Teaching Recall – Does Your Dog Come When Called?

Does your dog get excited when you say “Let’s go for a walk” or “Let’s go for a ride” but doesn’t come running when you call him?  You are not alone! Many of my students experience the same thing.  Reward is the key.  When you ask your dog if he wants to go for a walk or ride, he is rewarded with a walk or ride. On the other hand, when you call your dog to come to you, his fun usually stops.  By stopping, I mean he has to come inside before he is ready or you put his leash on him to leave the dog park. There is no reward.

Teaching your dog to come when called is not only an important command, but it is fairly easy to teach. When teaching recall, this is the one time you don’t want to skimp on the healthy pet treats!  I always use something my dogs absolutely love when teaching recall as well as a lower value dog treat.

To teaching recall, start inside where there are few distractions. Choose a word that you will only use when calling your dog.  If you have been using the word “come” and your dog is not responding, choose something different such as “here”.  Start with your dog on his dog leash, back up few feet while tempting him with his favorite healthy pet treat and say his name followed by your recall word. When he reaches you, give him the dog treat and lots of praise.  Repeat this until he will come to without tempting him, but continue to treat and praise him when he reaches you.

Once he is consistently coming to you without luring, slowly increase the distance and distractions.  It’s best to move the training to your back yard at this point, keeping your dog on his leash.  When increasing distance, it is helpful to have a partner.  Have someone hold your dog while you move approximately 10′ away, call your dog’s name followed by your recall word.   When he reaches you, treat and praise.

Now that you have accomplished your dog coming to you in your house and yard every time you call him, you will want to start practicing in other areas. Make sure the areas are safe and that your dog cannot run off if he doesn’t respond.  I find that using a longer training leash is helpful at this stage.  I start with a 30′ leash because I can work at shorter distances and don’t have to buy a new one every time I want to increase the distance. Again, it’s helpful to have an assistant that can hold the end of the leash while you call your dog.

Here are some things to keep in mind while teaching your dog to come that will make it easier and help him learn much faster.

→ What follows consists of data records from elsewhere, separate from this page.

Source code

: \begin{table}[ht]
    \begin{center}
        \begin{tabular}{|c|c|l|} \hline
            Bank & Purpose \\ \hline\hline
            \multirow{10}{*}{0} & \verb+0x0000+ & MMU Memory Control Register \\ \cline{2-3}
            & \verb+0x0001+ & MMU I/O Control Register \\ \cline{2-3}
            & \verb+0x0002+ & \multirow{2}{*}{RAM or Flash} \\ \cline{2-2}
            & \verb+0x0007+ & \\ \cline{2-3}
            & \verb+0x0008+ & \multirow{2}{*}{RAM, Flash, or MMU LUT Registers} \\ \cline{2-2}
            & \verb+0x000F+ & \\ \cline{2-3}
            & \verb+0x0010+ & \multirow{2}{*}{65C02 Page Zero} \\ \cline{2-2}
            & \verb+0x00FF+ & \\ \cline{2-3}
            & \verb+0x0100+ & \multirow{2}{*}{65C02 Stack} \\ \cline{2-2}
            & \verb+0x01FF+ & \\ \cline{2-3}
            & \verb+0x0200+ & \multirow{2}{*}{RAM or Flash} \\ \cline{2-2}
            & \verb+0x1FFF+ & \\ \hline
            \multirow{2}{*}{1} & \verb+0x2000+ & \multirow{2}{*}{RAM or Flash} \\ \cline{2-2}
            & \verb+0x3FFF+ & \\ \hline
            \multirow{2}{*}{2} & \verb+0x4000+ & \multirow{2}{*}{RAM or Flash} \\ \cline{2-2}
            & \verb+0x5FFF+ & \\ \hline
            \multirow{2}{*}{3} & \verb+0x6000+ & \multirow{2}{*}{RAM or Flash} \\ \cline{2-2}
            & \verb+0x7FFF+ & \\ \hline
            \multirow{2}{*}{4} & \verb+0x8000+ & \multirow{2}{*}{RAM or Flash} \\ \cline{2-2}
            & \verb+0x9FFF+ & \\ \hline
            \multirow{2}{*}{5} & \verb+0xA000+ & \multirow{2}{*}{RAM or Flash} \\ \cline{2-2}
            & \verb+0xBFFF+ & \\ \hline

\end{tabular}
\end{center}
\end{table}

1. Do not use your recall word unless you know your dog is going to come all the way to you.

2. Never call your dog to you to punish him.

3. While at the dog park or in the back yard, entice your dog to come to you, grab his collar, give him a healthy pet treat and let him go play. This teaches him that fun doesn’t always stop when you call him.

4. If you call your dog to you, and he takes his time, you can treat and praise him but use the lower value dog treat.  If he comes immediately, he gets the best treat and you praise him like he just won the Boston Marathon!

5.  Practice, practice, practice.  The more you work with him, the better and quicker he will learn come when called.

Remember, it is best to contact your local dog trainer to help you put a complete training plan together to insure that your dog becomes a well-rounded canine citizen.  Training helps you and your dog build a lifelong bond.